Поэтому когда Ирина сама нарисовалась на пороге ее квартиры, Евстолия с удовлетворением восприняла это как знак свыше.

– Ева, ты знаешь, как перекрыть воду в нашем стояке? — без предисловий закричала Ирина. — У меня потоп! Труба лопнула, я соседей заливаю!

– Тише! — зашипела Евстолия. — Разбудишь! В подвале. Но там закрыто. Раньше у меня ключ был, а теперь забрали, потому что у них борьба с терроризмом. И от чердака забрали.

Но ключ от чердака Ирину занимал мало.

– Я дозвониться не могу! И вода хлещет! — продолжала кричать Ирина.

– Лев Николаевич спит! — Евстолия была готова оборонять рубеж до последнего.

Но и Ирина сдаваться не собиралась:

– Ну и слава богу, что он остался. Ева, срочно буди Льва Николаевича, он будет звонить в аварийную службу, а мы с тобой воду вычерпывать. Меня же Стуликовы с шестого этажа убьют!

– Это точно, — согласилась Евстолия. — С их Андрюхи станется.

– Давай буди!

– Ну ладно, — решилась Евстолия. — Только я буду звонить, а он — черпать. Потому что я в платье, а оно, как ты помнишь, музейное. Я за него несу ответственность.

Ирина, которая уже была готова бежать к себе обратно, даже приостановилась на пороге от изумления:

– А ты его сними! Нет?

– Нет. Не могу, — отказалась Евстолия.

– Застряла, что ли? — догадалась Ирина. — Давай помогу быстренько — и пойдем.

– Ну при чем тут «застряла»? — моментально обиделась Евстолия. — Сама тогда черпай!

– Ева, пожалуйста! Не обижайся! Я сама не смогу и черпать, и звонить. Будешь звонить в платье, если ты хочешь в платье.

– Дело в том, — задумчиво пояснила Евстолия, не замечая Ирининого нетерпения, — что надо придерживаться первоначально созданного образа. Тогда к нему привыкнут окружающие и будут относиться соответственно. Как считаешь?

– Ты абсолютно права! — уже из-за двери прокричала Ирина. — Буди скорее — и приходите!
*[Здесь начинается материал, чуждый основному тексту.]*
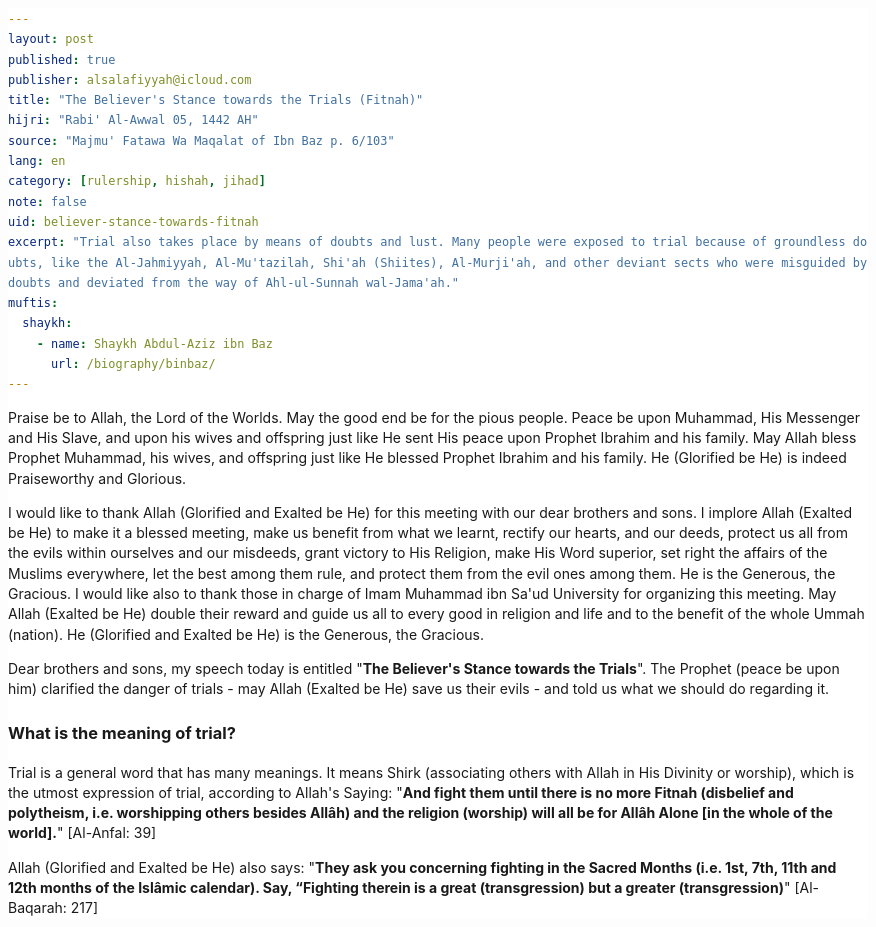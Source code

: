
 ```yaml
---
layout: post
published: true
publisher: alsalafiyyah@icloud.com
title: "The Believer's Stance towards the Trials (Fitnah)"
hijri: "Rabi' Al-Awwal 05, 1442 AH"
source: "Majmu' Fatawa Wa Maqalat of Ibn Baz p. 6/103"
lang: en
category: [rulership, hishah, jihad]
note: false
uid: believer-stance-towards-fitnah
excerpt: "Trial also takes place by means of doubts and lust. Many people were exposed to trial because of groundless doubts, like the Al-Jahmiyyah, Al-Mu'tazilah, Shi'ah (Shiites), Al-Murji'ah, and other deviant sects who were misguided by doubts and deviated from the way of Ahl-ul-Sunnah wal-Jama'ah."
muftis:
  shaykh: 
    - name: Shaykh Abdul-Aziz ibn Baz
      url: /biography/binbaz/
---
```


Praise be to Allah, the Lord of the Worlds. May the good end be for the pious people. Peace be upon Muhammad, His Messenger and His Slave, and upon his wives and offspring just like He sent His peace upon Prophet Ibrahim and his family. May Allah bless Prophet Muhammad, his wives, and offspring just like He blessed Prophet Ibrahim and his family. He (Glorified be He) is indeed Praiseworthy and Glorious.

I would like to thank Allah (Glorified and Exalted be He) for this meeting with our dear brothers and sons. I implore Allah (Exalted be He) to make it a blessed meeting, make us benefit from what we learnt, rectify our hearts, and our deeds, protect us all from the evils within ourselves and our misdeeds, grant victory to His Religion, make His Word superior, set right the affairs of the Muslims everywhere, let the best among them rule, and protect them from the evil ones among them. He is the Generous, the Gracious. I would like also to thank those in charge of Imam Muhammad ibn Sa'ud University for organizing this meeting. May Allah (Exalted be He) double their reward and guide us all to every good in religion and life and to the benefit of the whole Ummah (nation). He (Glorified and Exalted be He) is the Generous, the Gracious.

Dear brothers and sons, my speech today is entitled "**The Believer's Stance towards the Trials**". The Prophet (peace be upon him) clarified the danger of trials - may Allah (Exalted be He) save us their evils - and told us what we should do regarding it.

### What is the meaning of trial? 

Trial is a general word that has many meanings. It means Shirk (associating others with Allah in His Divinity or worship), which is the utmost expression of trial, according to Allah's Saying: "**And fight them until there is no more Fitnah (disbelief and polytheism, i.e. worshipping others besides Allâh) and the religion (worship) will all be for Allâh Alone [in the whole of the world].**" [Al-Anfal: 39] 

Allah (Glorified and Exalted be He) also says: "**They ask you concerning fighting in the Sacred Months (i.e. 1st, 7th, 11th and 12th months of the Islâmic calendar). Say, “Fighting therein is a great (transgression) but a greater (transgression)**" [Al-Baqarah: 217]


[^1]: Al-Tirmidhi, Sunan, Book on the virtues of the Qur'an, no. 2906; and Al-Darimi, Sunan, Book on the virtues of the Qur'an, no. 3331.
[^2]: Muslim, Sahih, Book on Jihad and Military expeditions, no. 1817; Al-Tirmidhi, Sunan, Book on military expeditions, no. 1558; Abu Dawud, Sunan, Book on Jihad, no. 2732; Ibn Majah, Sunan, Book on Jihad, no. 2832; and Al-Darimy, Sunan, Book on military expeditions, no. 2496.
[^3]: Abu Dawud, Sunan, Book on transactions, no. 3562; and Ahmad ibn Hanbal, Musnad, vol. 6, p. 465.
[^4]: Al-Bukhari, Sahih, Book on merits and virtues, no. 3602; Muslim, Sahih, Book on trials and signs of the Hour, no. 2886; and Ahmad ibn Hanbal, Musnad, vol. 2, p. 282.
[^5]: Al-Bukhari, Sahih, Book on faith, no. 19; Al-Nasa'i, Sunan, Book on faith and its laws, no. 5036; Abu Dawud, Sunan, Book on trials and battles, no. 4267; Ibn Majah, Sunan, Book on trials, no. 3980; and Ahmad ibn Hanbal, Musnad, vol. 3, p. 43.
[^6]: Al-Bukhari, Sahih, Book on Jihad and Military expeditions, no. 2786; Muslim, Sahih, Book on rulership, no. 1888; Al-Tirmidhi, Sunan, Book on merits of Jihad, no. 1660; Al-Nasa'i, Sunan, Book on Jihad, no. 3105; Abu Dawud, Sunan, Book on Jihad, no. 2485; Ibn Majah, Sunan, Book on trials, no. 3978; and Ahmad ibn Hanbal, Musnad, vol. 3, p. 88.
[^7]: Al-Bukhari, Sahih, Book on coercion, no. 6952; Al-Tirmidhi, Sunan, Book on trials, no. 2255; and Ahmad ibn Hanbal, Musnad, vol. 3, p. 99.
[^8]: Muslim, Sahih, Book on Zakah, no. 1065; and Ahmad ibn Hanbal, Musnad, vol. 3, p. 32.
[^9]: Muslim, Sahih, Book on trials and signs of the Hour, no. 2916; Ahmad ibn Hanbal, Musnad, vol. 6, p. 289.
[^10]: Al-Bukhari, Sahih, Book on holding fast to the Book and the Sunnah, no. 7352; Muslim, Sahih, Book on judicial decisions, no. 1716; Abu Dawud, Sunan, Book on judicial decisions, no. 3574; Ibn Majah, Sunan, Book on judgments, no. 2314; and Ahmad ibn Hanbal, Musnad, vol. 4, p. 204.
Заспанный и испуганный новыми несчастьями, Лев Николаевич и царственно-спокойная Евстолия прибыли на помощь спустя минут десять. Все это время Ирина собирала тряпкой воду, выжимала ее в ведро, а когда оно наполнялось до краев, бежала выливать воду в ванную, потому что в кухонную раковину выливать боялась — мало ли как оно там устроено, как бы хуже не вышло. Льву Николаевичу как раз и было поручено бегать с полным ведром в ванную, а потом с пустым — обратно в кухню. Сбегав пару раз туда-обратно, он подошел к проблеме по-научному и попросил второе ведро. Ирина дала, и бегать он стал в два раза реже. Но при этом, в отличие от Евстолии, которая красиво уселась в гостиной перед телевизором с телефонной трубкой в руках, сэкономленное в результате научной организации труда время он потратил не на заслуженный отдых, а схватил вторую тряпку и присоединился к Ирине, которая получила возможность перевести дух. Она с умилением смотрела, как Лев Николаевич, кряхтя, сгибается, энергично возит тряпкой по полу, и думала, что друзья, как это ни банально звучит, и в самом деле познаются в беде.
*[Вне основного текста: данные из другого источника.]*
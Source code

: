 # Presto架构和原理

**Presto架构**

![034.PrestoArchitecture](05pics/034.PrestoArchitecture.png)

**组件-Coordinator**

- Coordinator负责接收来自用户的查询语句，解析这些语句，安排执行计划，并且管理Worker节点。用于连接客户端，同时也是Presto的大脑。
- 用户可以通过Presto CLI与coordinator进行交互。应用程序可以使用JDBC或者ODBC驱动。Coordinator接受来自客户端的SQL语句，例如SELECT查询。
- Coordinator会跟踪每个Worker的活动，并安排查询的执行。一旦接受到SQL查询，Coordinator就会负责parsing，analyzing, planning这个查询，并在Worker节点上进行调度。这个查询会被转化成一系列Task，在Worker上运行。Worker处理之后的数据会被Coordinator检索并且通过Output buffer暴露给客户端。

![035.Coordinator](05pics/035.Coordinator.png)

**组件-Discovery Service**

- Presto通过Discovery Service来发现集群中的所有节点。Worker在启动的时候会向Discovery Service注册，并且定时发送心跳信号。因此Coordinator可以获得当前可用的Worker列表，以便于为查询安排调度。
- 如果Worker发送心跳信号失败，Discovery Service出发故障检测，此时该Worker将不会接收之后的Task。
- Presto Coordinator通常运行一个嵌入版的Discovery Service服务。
Вскоре и Евстолии наскучило в одиночестве любоваться своим отражением в стекле книжных полок. К тому же ей показалось, что Ирина и Лев Николаевич слишком уж спелись в процессе совместной борьбы со стихией, а это отнюдь не входило в ее планы. Поэтому она притащилась в кухню, высоко подобрав юбку, выбрала местечко посуше и уселась, тщательно расправив складки. Некоторое время она лениво набирала номер и с недовольным видом наблюдала, как мужчина ее мечты пластается в чужой кухне. Потом предложила:

– Ирина, а давай Петрухину позвоним. В аварийной все равно никто трубку не берет, наверняка там так отпраздновали… А у Петрухина, может, ключи от подвала есть, он, как-никак, участковый, и с терроризмом обязан бороться. Если нет — он и сломать имеет право, точно. Может, там как раз террористы. А может, он и вентиль найдет, перекрывать которым… — совсем уж размечталась Евстолия и заботливо добавила: — А то Лев Николаевич устал, всю ночь на ногах, да еще и это тут… Он же тебе телефон оставил?

– Оставил, — созналась Ирина. — Но только…
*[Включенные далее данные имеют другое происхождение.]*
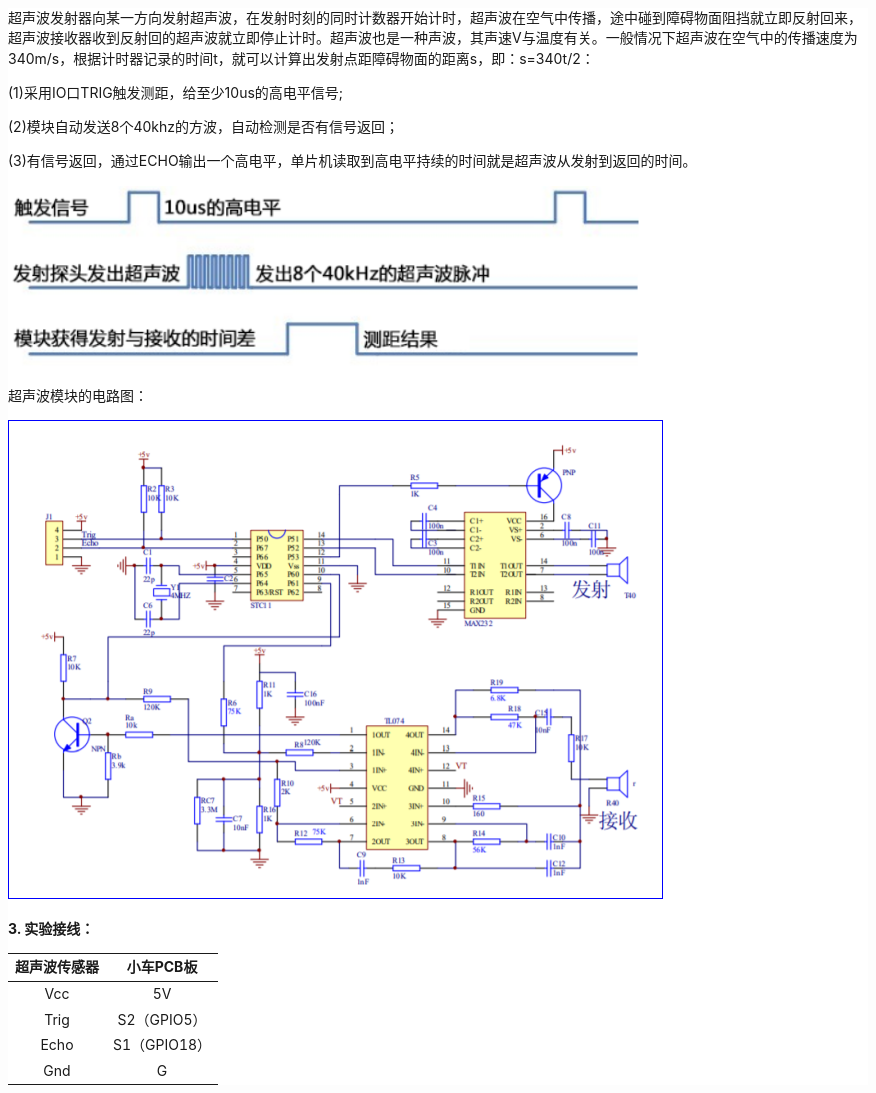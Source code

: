 超声波发射器向某一方向发射超声波，在发射时刻的同时计数器开始计时，超声波在空气中传播，途中碰到障碍物面阻挡就立即反射回来，超声波接收器收到反射回的超声波就立即停止计时。超声波也是一种声波，其声速V与温度有关。一般情况下超声波在空气中的传播速度为340m/s，根据计时器记录的时间t，就可以计算出发射点距障碍物面的距离s，即：s=340t/2：

(1)采用IO口TRIG触发测距，给至少10us的高电平信号;

(2)模块自动发送8个40khz的方波，自动检测是否有信号返回；

(3)有信号返回，通过ECHO输出一个高电平，单片机读取到高电平持续的时间就是超声波从发射到返回的时间。

![Img](/media/img-20230330112930.png)

超声波模块的电路图：

![Img](/media/img-20230330112940.png)

 **3. 实验接线：**

|超声波传感器| 小车PCB板 |
| :--: | :--: |
|Vcc|5V|
|Trig|S2（GPIO5）|
|Echo|S1（GPIO18）|
| Gnd |G|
– Что — только? Без мужчины тебе не справиться, — сказала Евстолия, силой усаживая Льва Николаевича рядом с собой — отдыхать.

– Я не буду звонить! — отказалась Ирина, старательно выкручивая тряпку. — Мне и так перед ним неловко. Да и что он подумает?

– Он подумает, что женщина оказалась в трудном положении, и будет рад тебе помочь, вот увидишь, — воодушевилась Евстолия. — Давай номер, я сама позвоню. Как его зовут?

– Евгений…

– А отчество?

– Не знаю… — растерялась Ирина. — Ты же сама всем говорила, чтобы без отчества.

Она бросила на пол тряпку, забыв о необходимости бороться с прибывающей водой, и присела рядом с соседкой. Евстолия набрала номер, выждала минуту и проворковала:

– Евгений? Добрый вечер! Да-да, конечно, вы правы — доброе утро! Это Евстолия, Ирочкина соседка. Да… Нет, у нас не все в порядке, у нас, можно сказать, беда. Вы дверь взломать можете?

Ирина тоже прижалась к трубке, дыша Евстолии в ухо.

– Запросто! — весело сказал в трубке голос Петрухина. — Надо же, какая у вас криминальная квартира, я и не предполагал. А что опять случилось-то?

– У нас потоп! — бодро отрапортовала Евстолия. — До аварийки дозвониться не можем. А в подвале есть вентиль, можно воду перекрыть. Но мы не умеем.

– Сейчас буду, — коротко сказал Петрухин и отключился.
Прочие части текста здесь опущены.